見ると、同じ制服を着た、知らない女の子が佐伯くんのほうに歩いていっていて。


「お、萌子じゃーん。今帰り?」


佐伯くんじゃない男子が応えた。


その女の子は少しお化粧をしていて、ストレートの髪がさらりと綺麗で。

佐伯くんたちのグループに入っていくのは、本当にごく自然で。


それは、なんだかとても眩しかった。


もう、戻ろう。

私は、今は場違いだから。


そう思って、くるりと方向を変えた。


一歩、一歩、佐伯くんたちから離れていく。


眩しかった。

すごく。

あの女の子も。

佐伯くんたち男の子も。

私には、遠い光のようで。

入って行ってはいけない。

そんな、違う世界のようで。


私も、もっと可愛かったらよかったのに。

そしたら、きっと今だって。


今だって・・・


「橘?」


呼ばれた名前に、びくりと止まる。


「橘、だよな?」


ゆっくりと後ろを振り返る。

うそ。

まさかね。



「やっぱり橘だ!」



嬉しそうに目を細めた佐伯くんが、こちらに歩いてきていた。



「あ・・・わた、し」


私を見つけて、佐伯くんから話しかけてきてくれて。

あの可愛い女の子もいるのに。

それが少し信じられなかった。


他の三人からはなんとも言えない視線を向けられ、私は慌てて下を向いた。


「どうしたの?」

「さ、佐伯くん、が、入ってくるの、見て、」

「うん。
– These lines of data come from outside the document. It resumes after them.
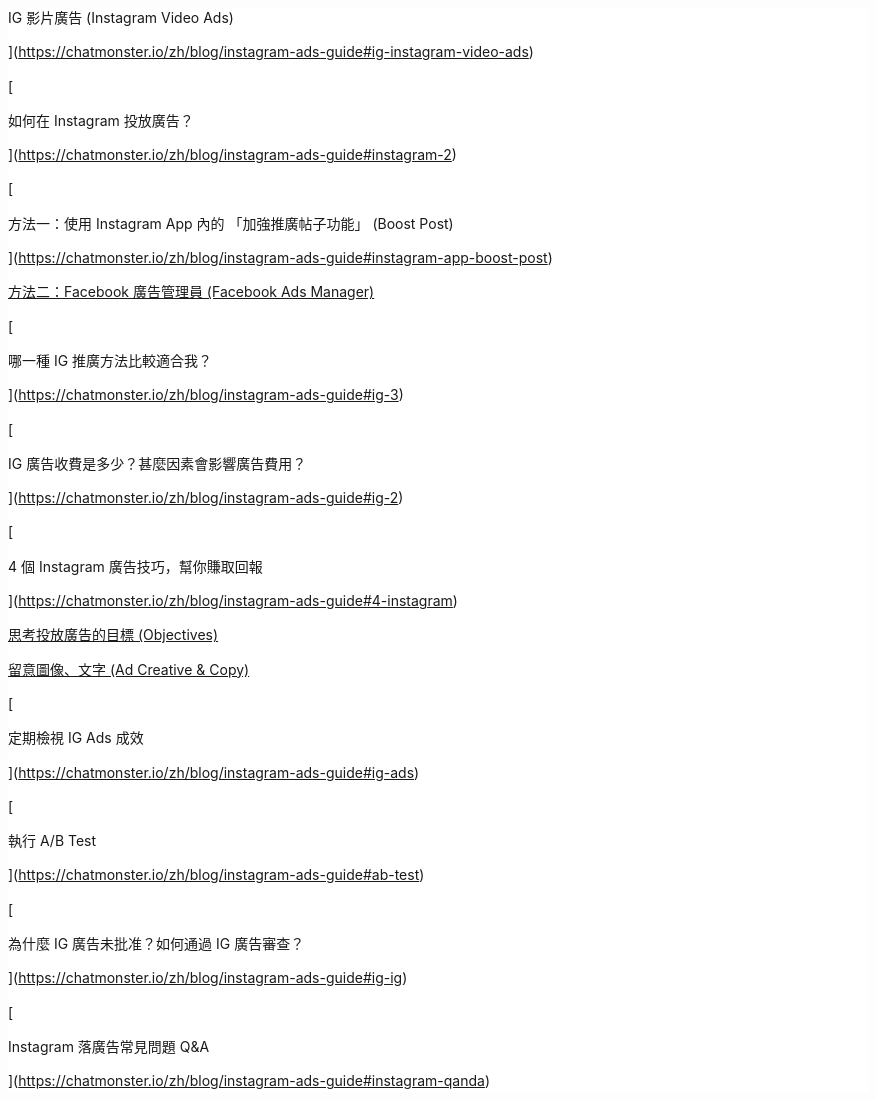 IG 影片廣告 (Instagram Video Ads)

](https://chatmonster.io/zh/blog/instagram-ads-guide#ig-instagram-video-ads)

[

如何在 Instagram 投放廣告？

](https://chatmonster.io/zh/blog/instagram-ads-guide#instagram-2)

[

方法一：使用 Instagram App 內的 「加強推廣帖子功能」 (Boost Post)

](https://chatmonster.io/zh/blog/instagram-ads-guide#instagram-app-boost-post)

[方法二：Facebook 廣告管理員 (Facebook Ads Manager)](https://chatmonster.io/zh/blog/instagram-ads-guide#facebook-facebook-ads-manager) 

[

哪一種 IG 推廣方法比較適合我？

](https://chatmonster.io/zh/blog/instagram-ads-guide#ig-3)

[

IG 廣告收費是多少？甚麼因素會影響廣告費用？

](https://chatmonster.io/zh/blog/instagram-ads-guide#ig-2)

[

4 個 Instagram 廣告技巧，幫你賺取回報

](https://chatmonster.io/zh/blog/instagram-ads-guide#4-instagram)

[思考投放廣告的目標 (Objectives)](https://chatmonster.io/zh/blog/instagram-ads-guide#objectives) 

[留意圖像、文字 (Ad Creative & Copy)](https://chatmonster.io/zh/blog/instagram-ads-guide#ad-creative-and-copy) 

[

定期檢視 IG Ads 成效

](https://chatmonster.io/zh/blog/instagram-ads-guide#ig-ads)

[

執行 A/B Test

](https://chatmonster.io/zh/blog/instagram-ads-guide#ab-test)

[

為什麼 IG 廣告未批准？如何通過 IG 廣告審查？

](https://chatmonster.io/zh/blog/instagram-ads-guide#ig-ig)

[

Instagram 落廣告常見問題 Q&A

](https://chatmonster.io/zh/blog/instagram-ads-guide#instagram-qanda)
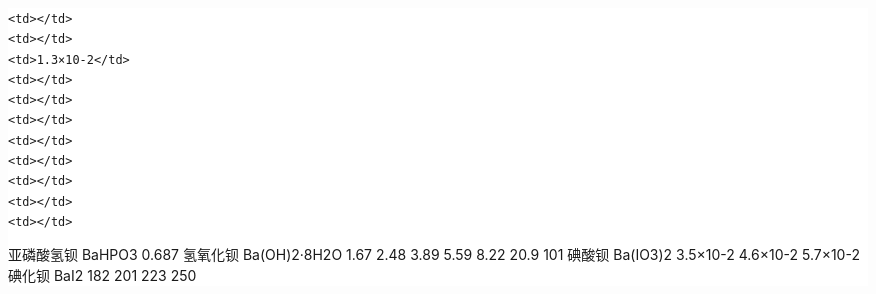     <td></td>
    <td></td>
    <td>1.3×10-2</td>
    <td></td>
    <td></td>
    <td></td>
    <td></td>
    <td></td>
    <td></td>
    <td></td>
    <td></td>
  </tr>
  <tr>
    <td>亚磷酸氢钡</td>
    <td>BaHPO3</td>
    <td></td>
    <td></td>
    <td>0.687</td>
    <td></td>
    <td></td>
    <td></td>
    <td></td>
    <td></td>
    <td></td>
    <td></td>
    <td></td>
  </tr>
  <tr>
    <td>氢氧化钡</td>
    <td>Ba(OH)2·8H2O</td>
    <td>1.67</td>
    <td>2.48</td>
    <td>3.89</td>
    <td>5.59</td>
    <td>8.22</td>
    <td></td>
    <td>20.9</td>
    <td></td>
    <td>101</td>
    <td></td>
    <td></td>
  </tr>
  <tr>
    <td>碘酸钡</td>
    <td>Ba(IO3)2</td>
    <td></td>
    <td></td>
    <td>3.5×10-2</td>
    <td>4.6×10-2</td>
    <td>5.7×10-2</td>
    <td></td>
    <td></td>
    <td></td>
    <td></td>
    <td></td>
    <td></td>
  </tr>
  <tr>
    <td>碘化钡</td>
    <td>BaI2</td>
    <td>182</td>
    <td>201</td>
    <td>223</td>
    <td>250</td>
」

「その、あ、挨拶、した、くて、」


私の言葉を聞いて、佐伯くんは更に嬉しそうに笑った。


「まじで!わざわざ来てくれたんだ?」


「う、うん。」


迷惑、だったかな。

少し不安になったけど。


「ありがとう!」


佐伯くんがすごく嬉しそうで、私はここまで来て良かったと思った。




カウンターに戻ると、佳世に「遅い」と怒られ、私の分の抹茶フラペまで無くなっていたのは、今からあと少し後の話。